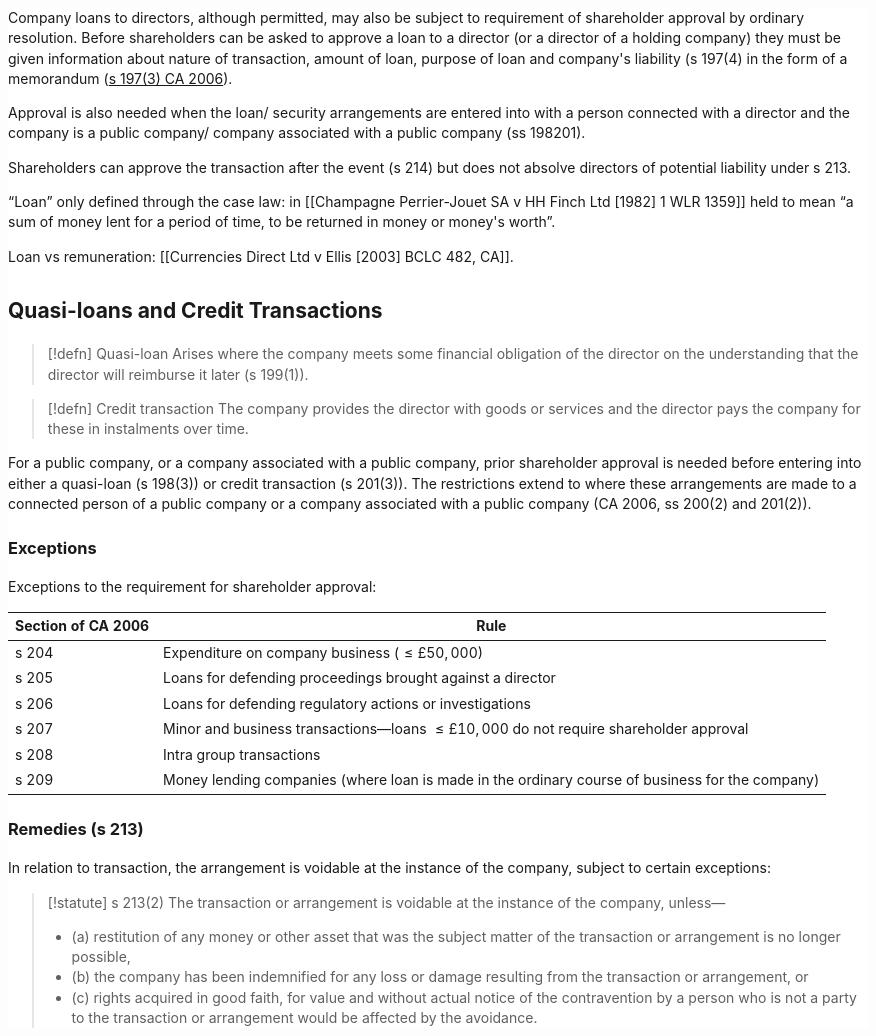 Company loans to directors, although permitted, may also be subject to requirement of shareholder approval by ordinary resolution. Before shareholders can be asked to approve a loan to a director (or a director of a holding company) they must be given information about nature of transaction, amount of loan, purpose of loan and company's liability (s 197(4) in the form of a memorandum ([s 197(3) CA 2006](https://www.legislation.gov.uk/ukpga/2006/46/section/197)).

Approval is also needed when the loan/ security arrangements are entered into with a person connected with a director and the company is a public company/ company associated with a public company (ss 198201).

Shareholders can approve the transaction after the event (s 214) but does not absolve directors of potential liability under s 213.

“Loan” only defined through the case law: in [[Champagne Perrier-Jouet SA v HH Finch Ltd [1982] 1 WLR 1359]] held to mean “a sum of money lent for a period of time, to be returned in money or money's worth”.

Loan vs remuneration: [[Currencies Direct Ltd v Ellis [2003] BCLC 482, CA]].

## Quasi-loans and Credit Transactions

> [!defn] Quasi-loan
> Arises where the company meets some financial obligation of the director on the understanding that the director will reimburse it later (s 199(1)).

> [!defn] Credit transaction
> The company provides the director with goods or services and the director pays the company for these in instalments over time.

For a public company, or a company associated with a public company, prior shareholder approval is needed before entering into either a quasi-loan (s 198(3)) or credit transaction (s 201(3)). The restrictions extend to where these arrangements are made to a connected person of a public company or a company associated with a public company (CA 2006, ss 200(2) and 201(2)).

### Exceptions

Exceptions to the requirement for shareholder approval:

Section of CA 2006 | Rule
---|---
s 204 | Expenditure on company business ($\leq £50,000$)
s 205 | Loans for defending proceedings brought against a director
s 206 | Loans for defending regulatory actions or investigations
s 207 | Minor and business transactions—loans $\leq £10,000$ do not require shareholder approval
s 208 | Intra group transactions
s 209 | Money lending companies (where loan is made in the ordinary course of business for the company)

### Remedies (s 213)

In relation to transaction, the arrangement is voidable at the instance of the company, subject to certain exceptions:

> [!statute] s 213(2)
> The transaction or arrangement is voidable at the instance of the company, unless—
> - (a) restitution of any money or other asset that was the subject matter of the transaction or arrangement is no longer possible,
> - (b) the company has been indemnified for any loss or damage resulting from the transaction or arrangement, or
> - (c) rights acquired in good faith, for value and without actual notice of the contravention by a person who is not a party to the transaction or arrangement would be affected by the avoidance.


[^1]: Strictly, Article 190 doesn't specify resolution required, so by s 281(3) can pass an ordinary resolution
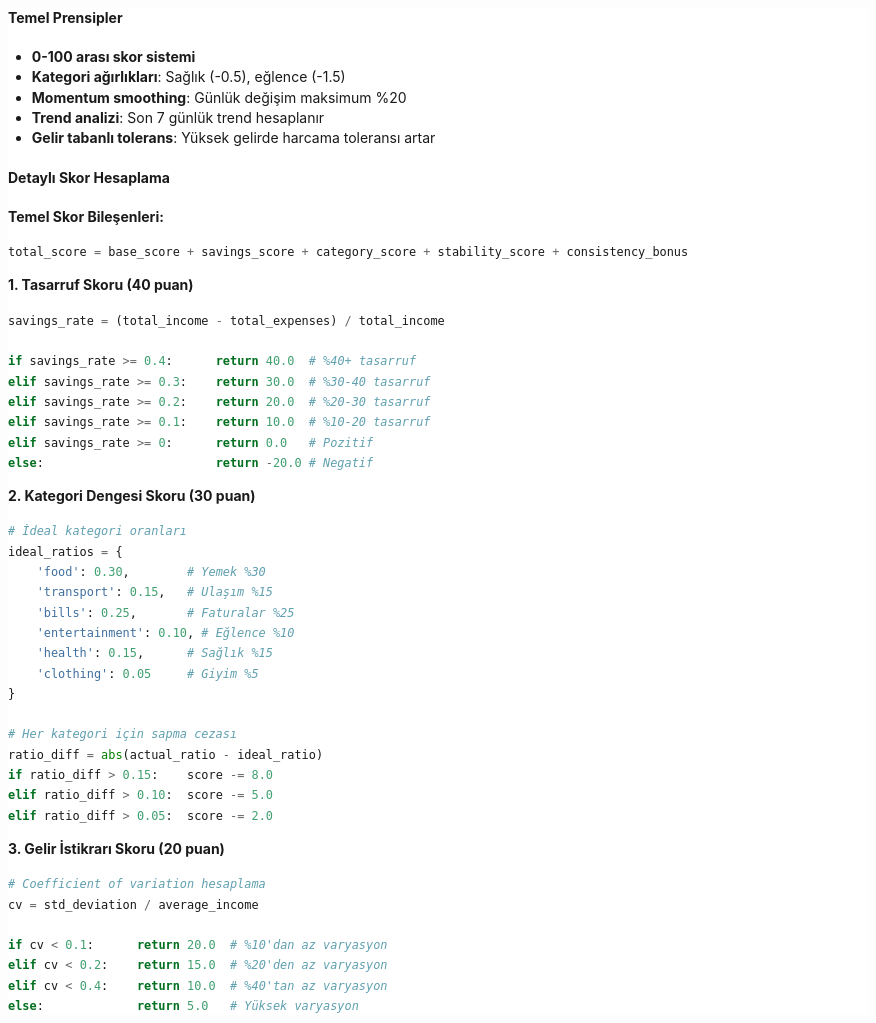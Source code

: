 #### Temel Prensipler
- **0-100 arası skor sistemi**
- **Kategori ağırlıkları**: Sağlık (-0.5), eğlence (-1.5)
- **Momentum smoothing**: Günlük değişim maksimum %20
- **Trend analizi**: Son 7 günlük trend hesaplanır
- **Gelir tabanlı tolerans**: Yüksek gelirde harcama toleransı artar

#### Detaylı Skor Hesaplama

**Temel Skor Bileşenleri:**
```python
total_score = base_score + savings_score + category_score + stability_score + consistency_bonus
```

**1. Tasarruf Skoru (40 puan)**
```python
savings_rate = (total_income - total_expenses) / total_income

if savings_rate >= 0.4:      return 40.0  # %40+ tasarruf
elif savings_rate >= 0.3:    return 30.0  # %30-40 tasarruf
elif savings_rate >= 0.2:    return 20.0  # %20-30 tasarruf
elif savings_rate >= 0.1:    return 10.0  # %10-20 tasarruf
elif savings_rate >= 0:      return 0.0   # Pozitif
else:                        return -20.0 # Negatif
```

**2. Kategori Dengesi Skoru (30 puan)**
```python
# İdeal kategori oranları
ideal_ratios = {
    'food': 0.30,        # Yemek %30
    'transport': 0.15,   # Ulaşım %15
    'bills': 0.25,       # Faturalar %25
    'entertainment': 0.10, # Eğlence %10
    'health': 0.15,      # Sağlık %15
    'clothing': 0.05     # Giyim %5
}

# Her kategori için sapma cezası
ratio_diff = abs(actual_ratio - ideal_ratio)
if ratio_diff > 0.15:    score -= 8.0
elif ratio_diff > 0.10:  score -= 5.0
elif ratio_diff > 0.05:  score -= 2.0
```

**3. Gelir İstikrarı Skoru (20 puan)**
```python
# Coefficient of variation hesaplama
cv = std_deviation / average_income

if cv < 0.1:      return 20.0  # %10'dan az varyasyon
elif cv < 0.2:    return 15.0  # %20'den az varyasyon
elif cv < 0.4:    return 10.0  # %40'tan az varyasyon
else:             return 5.0   # Yüksek varyasyon
```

# Your task
I'd like the lines above from the one with "s 204 | Expenditure" up to and including the one with "### Remedies (s 213)" copied exactly, with no other lines.

# The completed task
s 204 | Expenditure on company business ($\leq £50,000$)
s 205 | Loans for defending proceedings brought against a director
s 206 | Loans for defending regulatory actions or investigations
s 207 | Minor and business transactions—loans $\leq £10,000$ do not require shareholder approval
s 208 | Intra group transactions
s 209 | Money lending companies (where loan is made in the ordinary course of business for the company)

### Remedies (s 213)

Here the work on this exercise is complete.